#CBR4 Maneuver #11 – The City & the City
Profile: Speculative Fiction, Crime Fiction, Psychological Thriller, Weird Fiction
Summary: From the Back Cover, “When a murdered woman is found in the city of Besźel, somewhere at the edge of Europe, it looks to be a routine case for Inspector Tyador Borlú of the Extreme Crime Squad. To investigate, Borlú must travel from the decaying Besźel to its equal, rival, and intimate neighbor, the vibrant city of Ul Qoma. But this is a border crossing like no other, a journey as psychic as it is physical, a seeing of the unseen. With Ul Qoman detective Qussim Dhatt, Borlú is enmeshed in a sordid underworld of nationalists intent on destroying their neighboring city, and unificationists who dream of dissolving the two into one. As the detectives uncover the dead woman’s secrets, they begin to suspect a truth that could cost them more than their lives. What stands against them are murderous powers in Besźel and in Ul Qoma – and most terrifying of all, that which lies between the two cities.”
After Action Report:
I don’t really understand how I missed that China Miéville always writes about cities. Probably because the first book I read of his was Embassytown, which, despite the title, isn’t really about the community of Embassytown. Every other novel of his is heavily reliant on the social setting of a city and each is colored by the nature of the starring city. Perdido Street Station is about New Crobuzon, a darker version of our New Yorks and Los Angeles. The Scar, set in the same world, is defined by the community of liberated slaves and kidnapped victims that populate the floating city of Armada. In contrast, The City & the City doesn’t explore the title cities of Besźel and Ul Qoma as much as it examines the political and psychological implications of the unique setting of the twin city-states.

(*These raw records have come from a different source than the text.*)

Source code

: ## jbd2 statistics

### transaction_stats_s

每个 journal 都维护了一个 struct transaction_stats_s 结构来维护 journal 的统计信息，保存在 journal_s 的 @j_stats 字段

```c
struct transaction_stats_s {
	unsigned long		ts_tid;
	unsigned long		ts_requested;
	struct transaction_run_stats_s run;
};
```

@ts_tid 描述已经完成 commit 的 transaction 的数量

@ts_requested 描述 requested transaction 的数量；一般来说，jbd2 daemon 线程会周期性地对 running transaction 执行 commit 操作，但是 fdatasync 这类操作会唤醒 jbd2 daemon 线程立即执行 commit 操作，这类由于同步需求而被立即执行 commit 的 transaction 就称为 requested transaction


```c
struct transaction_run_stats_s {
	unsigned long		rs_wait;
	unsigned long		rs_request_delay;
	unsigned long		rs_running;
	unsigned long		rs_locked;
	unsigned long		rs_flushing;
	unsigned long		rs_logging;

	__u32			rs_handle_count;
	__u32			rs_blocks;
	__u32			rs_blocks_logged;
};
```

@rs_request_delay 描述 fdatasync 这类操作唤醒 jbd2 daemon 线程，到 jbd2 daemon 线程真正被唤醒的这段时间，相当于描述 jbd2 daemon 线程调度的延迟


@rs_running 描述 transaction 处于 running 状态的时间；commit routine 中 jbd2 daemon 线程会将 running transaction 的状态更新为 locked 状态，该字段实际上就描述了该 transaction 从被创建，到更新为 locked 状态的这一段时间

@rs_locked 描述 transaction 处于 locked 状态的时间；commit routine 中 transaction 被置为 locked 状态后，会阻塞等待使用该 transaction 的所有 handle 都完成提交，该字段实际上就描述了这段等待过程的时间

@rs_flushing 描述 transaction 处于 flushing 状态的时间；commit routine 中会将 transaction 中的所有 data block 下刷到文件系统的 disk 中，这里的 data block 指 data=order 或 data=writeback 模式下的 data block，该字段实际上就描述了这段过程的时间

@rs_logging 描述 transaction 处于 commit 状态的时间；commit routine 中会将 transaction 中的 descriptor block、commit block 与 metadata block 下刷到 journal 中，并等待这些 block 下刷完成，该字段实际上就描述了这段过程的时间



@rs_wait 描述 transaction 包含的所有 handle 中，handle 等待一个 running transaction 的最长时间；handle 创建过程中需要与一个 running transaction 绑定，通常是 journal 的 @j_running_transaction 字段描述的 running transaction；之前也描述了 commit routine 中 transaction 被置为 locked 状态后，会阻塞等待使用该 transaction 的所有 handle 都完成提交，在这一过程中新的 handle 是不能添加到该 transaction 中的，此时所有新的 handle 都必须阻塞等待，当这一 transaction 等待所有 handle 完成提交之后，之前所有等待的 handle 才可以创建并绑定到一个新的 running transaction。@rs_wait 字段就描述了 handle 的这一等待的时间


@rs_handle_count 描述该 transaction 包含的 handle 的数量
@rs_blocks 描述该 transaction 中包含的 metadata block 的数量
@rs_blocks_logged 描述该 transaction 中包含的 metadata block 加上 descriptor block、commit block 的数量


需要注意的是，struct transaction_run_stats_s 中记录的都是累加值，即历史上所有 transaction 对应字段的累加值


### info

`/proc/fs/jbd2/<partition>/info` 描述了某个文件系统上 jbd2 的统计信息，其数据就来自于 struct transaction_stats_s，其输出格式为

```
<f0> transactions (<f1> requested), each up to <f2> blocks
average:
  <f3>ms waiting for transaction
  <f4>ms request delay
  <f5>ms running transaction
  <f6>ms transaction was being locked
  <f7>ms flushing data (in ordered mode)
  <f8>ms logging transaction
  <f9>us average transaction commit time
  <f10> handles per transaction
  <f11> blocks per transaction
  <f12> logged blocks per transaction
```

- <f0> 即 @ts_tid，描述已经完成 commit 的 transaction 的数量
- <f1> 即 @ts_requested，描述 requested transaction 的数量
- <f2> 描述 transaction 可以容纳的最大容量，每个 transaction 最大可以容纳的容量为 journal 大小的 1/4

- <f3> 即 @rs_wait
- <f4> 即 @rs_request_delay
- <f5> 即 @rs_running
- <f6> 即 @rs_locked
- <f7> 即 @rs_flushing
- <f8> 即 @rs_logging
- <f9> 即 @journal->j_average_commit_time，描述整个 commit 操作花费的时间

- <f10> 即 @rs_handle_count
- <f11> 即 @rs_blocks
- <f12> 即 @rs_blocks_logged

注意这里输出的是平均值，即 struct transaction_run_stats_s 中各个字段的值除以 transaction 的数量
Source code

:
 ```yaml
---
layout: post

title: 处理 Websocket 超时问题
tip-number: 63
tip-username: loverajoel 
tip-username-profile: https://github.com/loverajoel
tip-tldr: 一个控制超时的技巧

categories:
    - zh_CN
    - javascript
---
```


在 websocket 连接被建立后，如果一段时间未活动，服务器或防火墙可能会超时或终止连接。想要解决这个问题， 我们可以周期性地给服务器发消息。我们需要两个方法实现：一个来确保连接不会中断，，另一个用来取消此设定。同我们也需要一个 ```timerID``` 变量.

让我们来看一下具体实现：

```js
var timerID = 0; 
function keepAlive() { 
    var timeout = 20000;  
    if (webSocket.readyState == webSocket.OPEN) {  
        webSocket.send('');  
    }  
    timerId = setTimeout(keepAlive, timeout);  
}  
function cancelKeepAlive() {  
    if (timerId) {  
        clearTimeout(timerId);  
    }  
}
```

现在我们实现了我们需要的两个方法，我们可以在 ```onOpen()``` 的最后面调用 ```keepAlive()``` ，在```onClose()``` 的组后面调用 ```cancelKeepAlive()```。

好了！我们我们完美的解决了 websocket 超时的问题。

Besźel and Ul Qoma occupy the same physical space. That’s the entire premise of the book. At some point in the distant past, a prehistoric culture shattered a city into a patchwork of two nations that exist in the same place but are kept apart by psychological pressure and the mysterious forces of Breach. The book never makes it clear if there is a supernatural force at work behind this separation or if it is just a case of nationalism taken to an obscene extreme, and ultimately it doesn’t matter. You need to accept the idea that two people walking down the same street can be in different countries based solely on the clothes that they wear and the way that they walk, or the rest of the book isn’t going to be compelling.
The only way this tenuous system works is because every citizen of both cities has been trained to unsee, unsense even, every aspect of their neighboring city. They erase the crosshatching of the two cities in their minds to maintain the fiction that they are two separate countries. Much of the book is dedicated to this mental phenomenon, and the consequences of ignoring it.
Under the setting is a fairly standard detective story. A murder has occurred and Detective Borlú must try and solve it. His job is complicated by the fact that the body came from Ul Qoma and the case is straddling the international boundaries of the two cities. So the reader gets to explore the nuances of this bizarre society through the eyes of an experienced detective experiencing the mental friction of being forced to unsee aspects of the whole picture.
In some ways, Borlú’s story is underwhelming. The mystery is interesting, but serves mostly as a vehicle for experiencing the setting. Borlú examines the nuances of his own situation by trying to solve the case in front of him. His experiences with being on both sides of the border, having to unsee his home and neighbors, are intriguing looks into a psychological partition that exists in all our minds, albeit in a lesser form.
Miéville is a consistent rejecter of the notion of ‘genre.’ All of his books straddle the border between two or more subject areas. The City is rather obviously a hybrid of crime novel and spy fiction, but it’s also a treatise on the problems and advantages of nationalism. We all fall victim of the Us/Them mentality promoted by the media. It doesn’t matter which Us and Them you fall into, America/Militant Islam, Poor/Rich or even Me/The World, we’re all guilty of the mental construct. Miéville takes the idea past any realistic extreme and successfully creates a compelling scenario that models mental behaviors as international policy. Because of this, the details of Borlú’s story fall into the background while the setting occupies our attention.
Which is not to say that Miéville has failed to tell a compelling story. On the contrary, the mystery of Breach and Orciny is well crafted and serves as an excellent means of moving through the complicated setting. The final moments of the climax are every bit as good as any crime novel you could find. But ultimately, you read The City & the City for the idea of it, not the story.